A U.S. District Court judge yesterday declined to intervene in a bitter dispute between two black charitable organizations competing for federal employe contributions to the Combined Federal Campaign.

The two groups--the Washington-based United Black Fund of America (UBF) and the National Black United Fund (NBUF) of New York--have been arguing for several years over trademark rights to the use of their names. That litigation is pending in the federal court here.

At an hour-long hearing yesterday, John Moses, an attorney for the NBUF, asked Judge Harold H. Greene to overturn a decision by Donald J. Devine, director of the Office of Personnel Management, to include both groups in the approved list of national service organizations eligible to receive contributions. Moses told Greene that federal employes would be confused by the similar names, and asked that the Washington-based UBF be stricken from the list.
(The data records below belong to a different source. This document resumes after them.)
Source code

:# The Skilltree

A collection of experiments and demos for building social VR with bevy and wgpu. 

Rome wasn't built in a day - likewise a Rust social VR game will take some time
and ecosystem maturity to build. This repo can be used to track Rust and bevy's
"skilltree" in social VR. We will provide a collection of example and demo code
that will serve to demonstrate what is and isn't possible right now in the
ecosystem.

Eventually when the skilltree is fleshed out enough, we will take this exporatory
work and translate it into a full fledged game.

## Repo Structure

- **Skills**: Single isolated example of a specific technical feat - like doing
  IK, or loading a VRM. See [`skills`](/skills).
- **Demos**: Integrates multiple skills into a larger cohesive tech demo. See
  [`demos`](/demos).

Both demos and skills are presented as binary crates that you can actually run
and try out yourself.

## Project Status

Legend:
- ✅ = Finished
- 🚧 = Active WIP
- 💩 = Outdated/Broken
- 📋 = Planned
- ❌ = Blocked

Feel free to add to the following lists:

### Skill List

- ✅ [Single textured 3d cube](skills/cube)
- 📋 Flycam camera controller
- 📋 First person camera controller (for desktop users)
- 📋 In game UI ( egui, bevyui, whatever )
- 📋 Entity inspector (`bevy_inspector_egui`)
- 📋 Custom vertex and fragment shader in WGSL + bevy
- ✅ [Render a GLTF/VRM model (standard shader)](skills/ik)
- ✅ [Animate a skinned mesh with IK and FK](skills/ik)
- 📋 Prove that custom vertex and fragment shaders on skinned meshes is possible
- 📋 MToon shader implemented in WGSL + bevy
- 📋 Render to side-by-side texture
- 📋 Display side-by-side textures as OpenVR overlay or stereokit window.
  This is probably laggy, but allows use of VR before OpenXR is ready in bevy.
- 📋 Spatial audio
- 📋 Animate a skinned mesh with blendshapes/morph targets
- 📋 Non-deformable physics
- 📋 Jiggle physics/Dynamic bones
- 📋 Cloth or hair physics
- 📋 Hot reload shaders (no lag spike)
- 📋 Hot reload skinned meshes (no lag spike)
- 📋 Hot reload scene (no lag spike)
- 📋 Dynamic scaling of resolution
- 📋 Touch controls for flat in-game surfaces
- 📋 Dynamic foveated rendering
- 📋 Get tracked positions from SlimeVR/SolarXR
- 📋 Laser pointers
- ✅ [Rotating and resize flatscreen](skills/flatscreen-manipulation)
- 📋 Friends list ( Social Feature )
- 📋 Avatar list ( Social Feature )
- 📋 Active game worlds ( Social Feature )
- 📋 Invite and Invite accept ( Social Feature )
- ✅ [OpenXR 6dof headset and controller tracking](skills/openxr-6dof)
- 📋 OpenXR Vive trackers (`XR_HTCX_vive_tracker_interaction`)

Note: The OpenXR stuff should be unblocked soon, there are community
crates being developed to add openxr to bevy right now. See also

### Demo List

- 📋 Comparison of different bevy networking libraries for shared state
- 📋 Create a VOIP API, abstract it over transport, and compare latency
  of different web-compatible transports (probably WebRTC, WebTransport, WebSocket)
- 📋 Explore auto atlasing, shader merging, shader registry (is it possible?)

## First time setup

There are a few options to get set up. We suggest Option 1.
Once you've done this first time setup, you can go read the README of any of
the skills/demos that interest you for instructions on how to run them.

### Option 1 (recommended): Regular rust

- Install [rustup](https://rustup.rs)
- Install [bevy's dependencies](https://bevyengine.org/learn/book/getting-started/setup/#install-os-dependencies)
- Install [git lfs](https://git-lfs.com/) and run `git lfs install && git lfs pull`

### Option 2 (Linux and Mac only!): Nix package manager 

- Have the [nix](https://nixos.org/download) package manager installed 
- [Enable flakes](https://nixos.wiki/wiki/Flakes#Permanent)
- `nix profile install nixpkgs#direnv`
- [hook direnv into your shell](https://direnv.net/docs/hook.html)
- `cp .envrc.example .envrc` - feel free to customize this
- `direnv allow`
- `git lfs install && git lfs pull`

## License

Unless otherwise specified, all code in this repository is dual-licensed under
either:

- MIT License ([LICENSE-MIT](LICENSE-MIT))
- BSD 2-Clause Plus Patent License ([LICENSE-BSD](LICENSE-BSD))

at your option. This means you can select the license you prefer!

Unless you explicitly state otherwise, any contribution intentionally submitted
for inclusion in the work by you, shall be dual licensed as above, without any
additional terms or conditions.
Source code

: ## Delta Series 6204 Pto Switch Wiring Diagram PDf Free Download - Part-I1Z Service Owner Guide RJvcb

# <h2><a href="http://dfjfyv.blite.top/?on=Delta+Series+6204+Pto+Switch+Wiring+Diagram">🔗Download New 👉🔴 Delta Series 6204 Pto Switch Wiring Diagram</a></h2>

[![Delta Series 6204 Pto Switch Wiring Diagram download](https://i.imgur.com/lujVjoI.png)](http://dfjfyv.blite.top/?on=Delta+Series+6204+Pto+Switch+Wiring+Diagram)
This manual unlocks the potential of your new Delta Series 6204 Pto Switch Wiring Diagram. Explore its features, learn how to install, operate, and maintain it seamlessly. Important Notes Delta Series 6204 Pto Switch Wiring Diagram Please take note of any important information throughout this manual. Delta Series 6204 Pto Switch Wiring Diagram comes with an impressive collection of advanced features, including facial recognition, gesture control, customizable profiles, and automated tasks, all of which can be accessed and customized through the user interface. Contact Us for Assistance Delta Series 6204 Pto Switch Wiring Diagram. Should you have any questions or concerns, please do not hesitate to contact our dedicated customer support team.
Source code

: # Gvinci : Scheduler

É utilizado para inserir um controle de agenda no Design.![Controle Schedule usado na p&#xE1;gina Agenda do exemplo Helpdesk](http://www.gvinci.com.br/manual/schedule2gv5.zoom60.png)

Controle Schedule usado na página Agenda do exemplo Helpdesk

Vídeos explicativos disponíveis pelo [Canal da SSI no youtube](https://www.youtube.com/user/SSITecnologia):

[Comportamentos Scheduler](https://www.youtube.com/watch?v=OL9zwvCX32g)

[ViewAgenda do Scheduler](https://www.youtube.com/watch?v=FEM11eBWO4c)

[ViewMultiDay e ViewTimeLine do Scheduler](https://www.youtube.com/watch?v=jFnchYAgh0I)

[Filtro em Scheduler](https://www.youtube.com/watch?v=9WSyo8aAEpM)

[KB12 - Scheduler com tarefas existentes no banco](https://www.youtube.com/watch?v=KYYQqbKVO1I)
D.C. City Council member Wilhelmina J. Rolark (D-Ward 8), whose husband Calvin heads the the UBF, also asked Greene to overturn Devine's decision, but argued that it was the New York-based group that should be removed from the list.

Each side argued that the other was not a national organization. In court documents, UBF listed contributions last year of $3 million, while Moses said NBUF received about $2.6 million.

Assistant U.S. Attorney John D. Bates, representing the Office of Personnel Management, said that both groups had been on the eligibility list in the past and that while UBF, which had been listed as a United Way affiliate, was now listed as a national service organization, it was up to local campaign committees around the country to decide who would receive contributions.

"I don't know which will be harmed more" by any confusion because of similarities in names, Bates said, adding that numerous other groups on the list have similar names. "OPM can't resolve the trademark issue," Bates said.

Greene, after a 60-minute hearing, decided to deny each side's request. "If either organization is barred," Greene said, "the injury is irreparable." But Greene said that if both were allowed to participate, "there might be some injury to each because of confusion but not nearly so great as would occur if one were stricken."

Greene said the trademark question was "cloudy and confused" and that he couldn't "see that Devine was clearly wrong" in deciding to include both on the approved list.